V. All Health Care Providers

The California False Claims Act (the “Act”) prohibits persons from committing one of several acts related to submitting false or fraudulent claims for money, property, or services to the state or a political subdivision of the state. The Act imposes a civil penalty for violations, and the California attorney general (or any attorney with prosecutorial authority of a political subdivision of the state) may bring an action against a person violating the Act or may intervene in an action filed by a qui tam plaintiff.

Assembly Bill 1196 expands the definition of “claim,” thereby expanding potential liability for the submission of false claims. While the bill does not change the law with respect to the definition of a “claim” as any demand for money, property, or services made to an employee, officer, or agent of the state or political subdivision, the bill does expand the definition of a “claim” when the demand is made to any contractor, guarantee, or other recipient of money, property, or services. A person may now be liable for a false request or demand for money, property, or services if the money, property, or service is to be expended on a program or interest if the state or political subdivision either provides or reimburses the contractor, guarantee, or other recipient any portion of the money, property, or service demanded or requested. The bill also amends the definition of “claim” to specifically exclude any requests or demands for money, property, or services as compensation for employment with the state or political subdivision.

The bill amends the Act to contain a mandatory civil penalty of not less than $5,000 and not more than $10,000 for each violation. Under prior law, the civil penalty was not mandatory. The bill also expands the power of the California attorney general and prosecuting authority of a political subdivision with respect to qui tam cases. Specifically, qui tam cases can no longer be dismissed without the written consent of the attorney general or prosecuting authority of a political subdivision, or both. Further, a private person may not waive a claim for a violation under the Act unless the action is part of a court-approved settlement of a false claims civil action brought by a qui tam plaintiff. Moreover, the bill adds a requirement that the attorney general (or any prosecuting attorney of a political subdivision) has a duty to investigate violations under the Act.

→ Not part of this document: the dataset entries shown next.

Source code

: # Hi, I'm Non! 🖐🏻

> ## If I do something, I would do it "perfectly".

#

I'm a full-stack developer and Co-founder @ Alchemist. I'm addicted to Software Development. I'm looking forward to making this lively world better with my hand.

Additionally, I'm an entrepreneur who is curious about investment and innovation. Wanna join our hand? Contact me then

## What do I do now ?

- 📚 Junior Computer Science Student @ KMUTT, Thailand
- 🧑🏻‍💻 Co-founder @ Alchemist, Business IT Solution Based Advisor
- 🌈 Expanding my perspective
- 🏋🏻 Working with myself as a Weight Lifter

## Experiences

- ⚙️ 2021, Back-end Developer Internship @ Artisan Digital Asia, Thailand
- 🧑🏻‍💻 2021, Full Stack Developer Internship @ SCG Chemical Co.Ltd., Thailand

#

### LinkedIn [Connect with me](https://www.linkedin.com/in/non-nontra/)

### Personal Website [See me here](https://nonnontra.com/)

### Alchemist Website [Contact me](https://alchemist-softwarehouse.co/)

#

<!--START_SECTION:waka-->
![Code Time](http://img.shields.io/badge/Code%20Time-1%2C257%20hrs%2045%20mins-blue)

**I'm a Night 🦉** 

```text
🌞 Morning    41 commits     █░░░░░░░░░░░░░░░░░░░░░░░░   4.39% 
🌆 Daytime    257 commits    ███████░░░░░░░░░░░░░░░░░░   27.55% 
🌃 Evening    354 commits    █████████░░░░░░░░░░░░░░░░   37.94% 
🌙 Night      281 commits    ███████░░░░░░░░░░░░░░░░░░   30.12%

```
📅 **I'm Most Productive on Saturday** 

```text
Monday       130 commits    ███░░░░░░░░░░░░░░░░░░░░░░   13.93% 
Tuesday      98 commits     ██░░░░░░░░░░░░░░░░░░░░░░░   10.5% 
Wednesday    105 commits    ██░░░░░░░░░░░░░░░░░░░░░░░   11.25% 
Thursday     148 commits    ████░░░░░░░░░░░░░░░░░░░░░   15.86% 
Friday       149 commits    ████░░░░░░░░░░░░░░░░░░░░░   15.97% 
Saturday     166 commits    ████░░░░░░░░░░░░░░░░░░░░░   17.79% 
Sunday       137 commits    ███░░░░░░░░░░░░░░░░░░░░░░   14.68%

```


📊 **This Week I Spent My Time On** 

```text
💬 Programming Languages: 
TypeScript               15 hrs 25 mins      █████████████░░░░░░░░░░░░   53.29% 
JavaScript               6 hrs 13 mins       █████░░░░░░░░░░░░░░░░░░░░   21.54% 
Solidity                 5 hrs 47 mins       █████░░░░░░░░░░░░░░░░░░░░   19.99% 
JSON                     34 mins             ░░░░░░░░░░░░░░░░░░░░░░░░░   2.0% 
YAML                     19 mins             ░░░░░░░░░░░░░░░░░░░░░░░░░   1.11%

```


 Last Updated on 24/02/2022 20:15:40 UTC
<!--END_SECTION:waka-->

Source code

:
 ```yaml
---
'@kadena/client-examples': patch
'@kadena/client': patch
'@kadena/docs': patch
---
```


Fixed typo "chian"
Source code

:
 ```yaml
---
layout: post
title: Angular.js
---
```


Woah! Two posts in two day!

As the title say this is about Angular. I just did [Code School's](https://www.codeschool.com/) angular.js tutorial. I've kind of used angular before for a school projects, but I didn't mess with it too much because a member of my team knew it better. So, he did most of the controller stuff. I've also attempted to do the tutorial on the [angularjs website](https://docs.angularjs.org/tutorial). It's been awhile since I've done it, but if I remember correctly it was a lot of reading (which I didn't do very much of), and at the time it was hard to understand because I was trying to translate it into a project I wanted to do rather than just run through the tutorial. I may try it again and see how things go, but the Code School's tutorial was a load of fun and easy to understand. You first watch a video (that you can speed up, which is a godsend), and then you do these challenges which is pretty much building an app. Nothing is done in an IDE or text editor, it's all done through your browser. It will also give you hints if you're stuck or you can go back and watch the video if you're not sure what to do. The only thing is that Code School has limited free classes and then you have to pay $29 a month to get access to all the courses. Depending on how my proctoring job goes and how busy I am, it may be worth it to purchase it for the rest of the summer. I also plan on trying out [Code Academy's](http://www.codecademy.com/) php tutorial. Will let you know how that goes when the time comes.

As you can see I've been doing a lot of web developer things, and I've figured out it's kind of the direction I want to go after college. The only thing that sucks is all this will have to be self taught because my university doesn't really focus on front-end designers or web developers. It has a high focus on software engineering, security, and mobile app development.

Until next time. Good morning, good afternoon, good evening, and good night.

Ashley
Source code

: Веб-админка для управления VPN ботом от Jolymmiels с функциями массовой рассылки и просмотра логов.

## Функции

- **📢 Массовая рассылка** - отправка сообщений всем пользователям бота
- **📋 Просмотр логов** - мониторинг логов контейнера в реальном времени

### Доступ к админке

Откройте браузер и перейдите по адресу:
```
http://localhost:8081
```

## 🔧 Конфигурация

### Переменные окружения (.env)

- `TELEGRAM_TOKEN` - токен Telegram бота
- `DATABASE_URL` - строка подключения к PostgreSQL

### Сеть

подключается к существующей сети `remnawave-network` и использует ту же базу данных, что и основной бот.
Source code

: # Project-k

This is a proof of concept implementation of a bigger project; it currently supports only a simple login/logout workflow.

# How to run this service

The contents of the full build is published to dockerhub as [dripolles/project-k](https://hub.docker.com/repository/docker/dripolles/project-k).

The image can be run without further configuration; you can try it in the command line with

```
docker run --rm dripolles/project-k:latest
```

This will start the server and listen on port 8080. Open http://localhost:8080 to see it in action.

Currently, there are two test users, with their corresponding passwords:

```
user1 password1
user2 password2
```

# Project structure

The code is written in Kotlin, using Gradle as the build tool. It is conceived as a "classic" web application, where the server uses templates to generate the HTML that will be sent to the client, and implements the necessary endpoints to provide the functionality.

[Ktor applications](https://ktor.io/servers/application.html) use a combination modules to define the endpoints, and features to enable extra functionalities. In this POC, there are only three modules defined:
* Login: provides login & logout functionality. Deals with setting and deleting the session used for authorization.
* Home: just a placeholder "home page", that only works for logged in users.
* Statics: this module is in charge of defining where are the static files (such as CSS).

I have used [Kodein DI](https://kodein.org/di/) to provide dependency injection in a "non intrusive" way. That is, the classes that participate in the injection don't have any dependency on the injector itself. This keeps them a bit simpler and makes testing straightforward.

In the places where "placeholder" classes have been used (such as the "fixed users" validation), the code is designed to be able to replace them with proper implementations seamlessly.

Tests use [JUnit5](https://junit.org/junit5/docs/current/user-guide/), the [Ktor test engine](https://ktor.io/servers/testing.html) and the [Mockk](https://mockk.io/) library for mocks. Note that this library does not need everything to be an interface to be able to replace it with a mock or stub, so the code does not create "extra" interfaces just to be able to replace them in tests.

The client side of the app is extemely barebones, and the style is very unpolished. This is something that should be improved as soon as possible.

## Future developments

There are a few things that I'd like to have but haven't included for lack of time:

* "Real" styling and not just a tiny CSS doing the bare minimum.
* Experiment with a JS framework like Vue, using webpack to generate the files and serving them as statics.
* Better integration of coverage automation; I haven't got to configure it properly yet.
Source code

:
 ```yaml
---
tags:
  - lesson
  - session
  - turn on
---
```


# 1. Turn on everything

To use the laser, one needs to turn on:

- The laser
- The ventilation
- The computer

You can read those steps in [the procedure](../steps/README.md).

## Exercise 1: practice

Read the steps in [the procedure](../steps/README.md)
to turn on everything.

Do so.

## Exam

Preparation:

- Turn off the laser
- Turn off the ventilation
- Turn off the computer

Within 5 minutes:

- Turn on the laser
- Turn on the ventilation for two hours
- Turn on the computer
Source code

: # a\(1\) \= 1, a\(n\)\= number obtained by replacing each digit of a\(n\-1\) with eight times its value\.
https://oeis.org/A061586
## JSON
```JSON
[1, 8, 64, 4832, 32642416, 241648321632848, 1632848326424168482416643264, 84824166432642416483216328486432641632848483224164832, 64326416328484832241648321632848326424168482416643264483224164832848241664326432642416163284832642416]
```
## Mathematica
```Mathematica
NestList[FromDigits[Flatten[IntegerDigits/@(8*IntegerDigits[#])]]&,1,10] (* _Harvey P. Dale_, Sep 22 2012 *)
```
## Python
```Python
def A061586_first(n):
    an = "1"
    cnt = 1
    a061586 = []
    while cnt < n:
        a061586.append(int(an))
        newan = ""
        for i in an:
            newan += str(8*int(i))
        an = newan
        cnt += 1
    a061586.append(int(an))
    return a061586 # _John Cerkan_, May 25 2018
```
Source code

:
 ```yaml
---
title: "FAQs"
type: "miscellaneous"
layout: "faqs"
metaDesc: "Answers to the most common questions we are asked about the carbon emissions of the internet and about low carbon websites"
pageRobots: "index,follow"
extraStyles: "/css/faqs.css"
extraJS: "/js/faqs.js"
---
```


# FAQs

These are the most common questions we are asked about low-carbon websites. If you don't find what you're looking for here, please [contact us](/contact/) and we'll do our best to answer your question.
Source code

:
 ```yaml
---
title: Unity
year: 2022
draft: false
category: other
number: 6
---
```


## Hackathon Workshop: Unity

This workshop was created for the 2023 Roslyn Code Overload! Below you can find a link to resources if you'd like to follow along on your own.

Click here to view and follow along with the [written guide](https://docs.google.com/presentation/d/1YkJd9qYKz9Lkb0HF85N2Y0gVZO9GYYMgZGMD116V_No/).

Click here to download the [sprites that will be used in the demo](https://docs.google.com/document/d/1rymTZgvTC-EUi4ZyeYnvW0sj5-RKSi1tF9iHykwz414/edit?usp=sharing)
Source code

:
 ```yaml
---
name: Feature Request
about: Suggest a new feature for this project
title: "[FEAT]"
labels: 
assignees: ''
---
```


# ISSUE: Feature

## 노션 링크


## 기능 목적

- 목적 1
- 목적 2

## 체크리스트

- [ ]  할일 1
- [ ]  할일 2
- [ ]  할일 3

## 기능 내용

Additionally, the statute of limitations for a false claims action is amended to be three years from the date of discovery of the action by the attorney general or prosecuting authority of a political subdivision. Under prior law, the statute of limitations began to run upon the discovery of the action by an official of the state or political subdivision charged with responsibility under the Act.

Under the bill, a court’s authority to award a defendant attorneys’ fees is modified. Whereas prior law permitted the court to award attorneys’ fees to a defendant who prevailed in a false claims action only when the claim was clearly frivolous, vexatious, or brought solely for the purposes of harassment, attorneys’ fees may now be awarded when the claim was brought primarily for harassment.

Taken together, the amendments to California’s False Claim Act adopted in Assembly Bill 1196 expand both the reach and consequences of the law. These changes may lead to more allegations against, and investigations of, health care providers by state officials and qui tam relators.